Seelmann-Eggebert: Das ist schwer zu beantworten. Beim spanischen König hatte ich immer den Eindruck, das Macho-Gehabe sei eine nationale Eigenschaft. Und von der Berichterstattung hatte ich den Eindruck, dass die spanische Öffentlichkeit ihm schon vergeben hat. Den schwedischen Fall kann ich nicht beurteilen. Aber er zeigt die Schwierigkeiten meines Berufsfeldes als König-Reporter. Ich habe es immer mit zwei Quellen zu tun: mit einer, die die Sache ernst nimmt und ihr gewissenhaft nachgeht, und der der Märchenerzähler. Deshalb kümmere ich mich um solche Themen erst, wenn eine offizielle Bestätigung vorliegt. Deshalb habe ich Gerüchte über die Probleme in der Ehe von Charles und Diana nie publiziert, sondern erst berichtet, als der Buckingham-Palast im Dezember 1992 die Trennung des Paares bekannt gegeben hat.

Nach dem Tod von Prinzessin Diana im September 1997 rutschten die Popularitätswerte für die Queen in den Keller. Hat jede Monarchie solche Krisen?

Seelmann-Eggebert: Wir haben ja das Sprichwort 'Das kommt in den besten Familien vor'. So ist es auch in einem Königshaus.

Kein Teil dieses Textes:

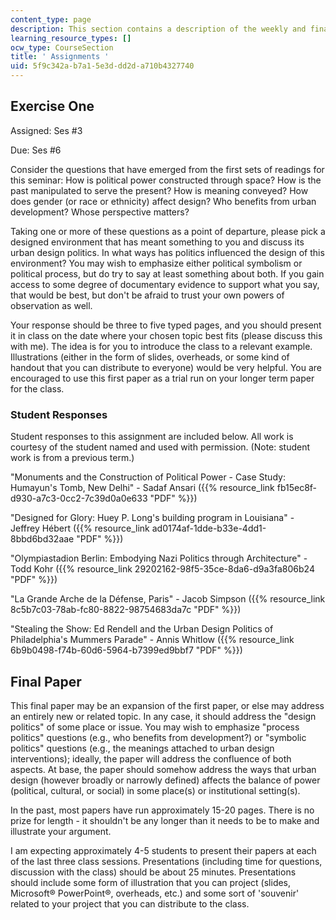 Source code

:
 ```yaml
---
content_type: page
description: This section contains a description of the weekly and final assignments.
learning_resource_types: []
ocw_type: CourseSection
title: ' Assignments '
uid: 5f9c342a-b7a1-5e3d-dd2d-a710b4327740
---
```


Exercise One
------------

Assigned: Ses #3

Due: Ses #6

Consider the questions that have emerged from the first sets of readings for this seminar: How is political power constructed through space? How is the past manipulated to serve the present? How is meaning conveyed? How does gender (or race or ethnicity) affect design? Who benefits from urban development? Whose perspective matters?

Taking one or more of these questions as a point of departure, please pick a designed environment that has meant something to you and discuss its urban design politics. In what ways has politics influenced the design of this environment? You may wish to emphasize either political symbolism or political process, but do try to say at least something about both. If you gain access to some degree of documentary evidence to support what you say, that would be best, but don't be afraid to trust your own powers of observation as well.

Your response should be three to five typed pages, and you should present it in class on the date where your chosen topic best fits (please discuss this with me). The idea is for you to introduce the class to a relevant example. Illustrations (either in the form of slides, overheads, or some kind of handout that you can distribute to everyone) would be very helpful. You are encouraged to use this first paper as a trial run on your longer term paper for the class.

### Student Responses

Student responses to this assignment are included below. All work is courtesy of the student named and used with permission. (Note: student work is from a previous term.)

"Monuments and the Construction of Political Power - Case Study: Humayun's Tomb, New Delhi" - Sadaf Ansari ({{% resource_link fb15ec8f-d930-a7c3-0cc2-7c39d0a0e633 "PDF" %}})

"Designed for Glory: Huey P. Long's building program in Louisiana" - Jeffrey Hébert ({{% resource_link ad0174af-1dde-b33e-4dd1-8bbd6bd32aae "PDF" %}})

"Olympiastadion Berlin: Embodying Nazi Politics through Architecture" - Todd Kohr ({{% resource_link 29202162-98f5-35ce-8da6-d9a3fa806b24 "PDF" %}})

"La Grande Arche de la Défense, Paris" - Jacob Simpson ({{% resource_link 8c5b7c03-78ab-fc80-8822-98754683da7c "PDF" %}})

"Stealing the Show: Ed Rendell and the Urban Design Politics of Philadelphia's Mummers Parade" - Annis Whitlow ({{% resource_link 6b9b0498-f74b-60d6-5964-b7399ed9bbf7 "PDF" %}})

Final Paper
-----------

This final paper may be an expansion of the first paper, or else may address an entirely new or related topic. In any case, it should address the "design politics" of some place or issue. You may wish to emphasize "process politics" questions (e.g., who benefits from development?) or "symbolic politics" questions (e.g., the meanings attached to urban design interventions); ideally, the paper will address the confluence of both aspects. At base, the paper should somehow address the ways that urban design (however broadly or narrowly defined) affects the balance of power (political, cultural, or social) in some place(s) or institutional setting(s).

In the past, most papers have run approximately 15-20 pages. There is no prize for length - it shouldn't be any longer than it needs to be to make and illustrate your argument.

I am expecting approximately 4-5 students to present their papers at each of the last three class sessions. Presentations (including time for questions, discussion with the class) should be about 25 minutes. Presentations should include some form of illustration that you can project (slides, Microsoft® PowerPoint®, overheads, etc.) and some sort of 'souvenir' related to your project that you can distribute to the class.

Aber im September 1997 ist das englische Königshaus in eine gefährliche Zone geraten. Britische Zeitungen fragten damals, ob Elizabeth II. auch Elizabeth die Letzte sein würde. Es war eine große Herausforderung, mit so etwas fertigzuwerden. Die Queen hat die Kritik mit ihrer TV-Ansprache am Tag vor der Trauerfeier für Diana wieder wettgemacht. Die Rede war ein großes Meisterwerk. Jeder in England wusste, welche Vorbehalte die Königin gegenüber ihrer Schwiegertochter hatte. Und trotzdem hat die Queen Eigenschaften von Diana hervorgehoben, die jeder nachvollziehen konnte, zum Beispiel ihre Mutterliebe und ihre Fähigkeit, Nähe herzustellen. Da hat Elizabeth sogar von Diana gelernt.

Geben Kronprinz William und seine Kate der Monarchie neue Impulse?

Seelmann-Eggebert: Eine Monarchie, die nicht mit der Zeit geht, hat keine Zukunft. William und seine Frau sind ein junges modernes Paar, und Kate macht auf mich den Eindruck, dass man mit ihr Pferde stehlen kann. Sie kennen sich seit zehn Jahren und tun dem Königshaus gut.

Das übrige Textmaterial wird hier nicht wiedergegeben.